Dataset entries:
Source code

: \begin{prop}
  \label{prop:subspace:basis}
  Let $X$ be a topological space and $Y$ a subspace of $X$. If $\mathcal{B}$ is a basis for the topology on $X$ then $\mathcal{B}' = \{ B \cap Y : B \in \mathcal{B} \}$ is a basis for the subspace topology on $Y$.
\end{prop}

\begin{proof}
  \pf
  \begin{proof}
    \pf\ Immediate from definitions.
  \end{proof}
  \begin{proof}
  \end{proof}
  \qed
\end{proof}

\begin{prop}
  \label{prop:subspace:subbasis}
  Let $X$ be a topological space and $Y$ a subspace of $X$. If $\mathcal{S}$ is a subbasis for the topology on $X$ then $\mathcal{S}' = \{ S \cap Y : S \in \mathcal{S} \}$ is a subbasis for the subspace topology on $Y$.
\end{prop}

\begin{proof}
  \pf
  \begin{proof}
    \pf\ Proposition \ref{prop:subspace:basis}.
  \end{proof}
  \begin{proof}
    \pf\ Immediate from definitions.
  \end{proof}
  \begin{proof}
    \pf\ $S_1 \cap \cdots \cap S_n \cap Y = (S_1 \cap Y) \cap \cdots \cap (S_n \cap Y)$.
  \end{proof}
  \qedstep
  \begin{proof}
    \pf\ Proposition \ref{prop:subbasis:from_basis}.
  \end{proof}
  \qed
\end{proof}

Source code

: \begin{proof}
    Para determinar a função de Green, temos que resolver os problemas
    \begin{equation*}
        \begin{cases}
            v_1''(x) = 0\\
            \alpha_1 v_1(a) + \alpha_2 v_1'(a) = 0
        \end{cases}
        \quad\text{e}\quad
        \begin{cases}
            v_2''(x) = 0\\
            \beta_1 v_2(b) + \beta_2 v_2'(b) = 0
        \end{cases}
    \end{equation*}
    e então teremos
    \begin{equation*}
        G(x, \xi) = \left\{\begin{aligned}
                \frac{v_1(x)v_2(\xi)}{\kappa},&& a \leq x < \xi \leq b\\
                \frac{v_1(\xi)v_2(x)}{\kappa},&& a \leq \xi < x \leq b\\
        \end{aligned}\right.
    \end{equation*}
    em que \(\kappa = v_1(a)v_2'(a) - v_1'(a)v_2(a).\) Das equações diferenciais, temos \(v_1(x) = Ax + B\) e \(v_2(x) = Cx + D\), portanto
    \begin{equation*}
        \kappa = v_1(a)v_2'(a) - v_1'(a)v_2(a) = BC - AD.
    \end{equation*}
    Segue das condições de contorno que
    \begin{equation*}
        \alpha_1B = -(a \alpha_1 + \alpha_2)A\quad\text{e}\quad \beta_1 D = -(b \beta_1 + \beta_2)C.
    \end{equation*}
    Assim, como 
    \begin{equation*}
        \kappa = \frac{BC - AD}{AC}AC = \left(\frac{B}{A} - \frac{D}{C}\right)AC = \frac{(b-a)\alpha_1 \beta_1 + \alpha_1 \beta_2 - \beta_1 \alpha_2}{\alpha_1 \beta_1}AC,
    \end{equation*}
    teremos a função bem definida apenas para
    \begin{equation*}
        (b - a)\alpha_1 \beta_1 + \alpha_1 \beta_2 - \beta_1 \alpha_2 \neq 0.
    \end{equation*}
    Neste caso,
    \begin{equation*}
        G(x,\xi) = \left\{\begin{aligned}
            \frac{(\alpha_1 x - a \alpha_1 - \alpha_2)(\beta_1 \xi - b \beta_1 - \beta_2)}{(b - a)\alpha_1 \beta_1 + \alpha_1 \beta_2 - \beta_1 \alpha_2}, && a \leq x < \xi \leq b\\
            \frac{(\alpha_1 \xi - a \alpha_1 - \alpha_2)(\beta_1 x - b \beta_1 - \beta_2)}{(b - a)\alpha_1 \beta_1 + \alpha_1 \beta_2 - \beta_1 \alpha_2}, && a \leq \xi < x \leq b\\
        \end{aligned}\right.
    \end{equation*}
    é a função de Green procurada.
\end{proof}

Required work:
Every line that holds the word "temos" should be copied from the listing.

Answer box:
    Para determinar a função de Green, temos que resolver os problemas
    em que \(\kappa = v_1(a)v_2'(a) - v_1'(a)v_2(a).\) Das equações diferenciais, temos \(v_1(x) = Ax + B\) e \(v_2(x) = Cx + D\), portanto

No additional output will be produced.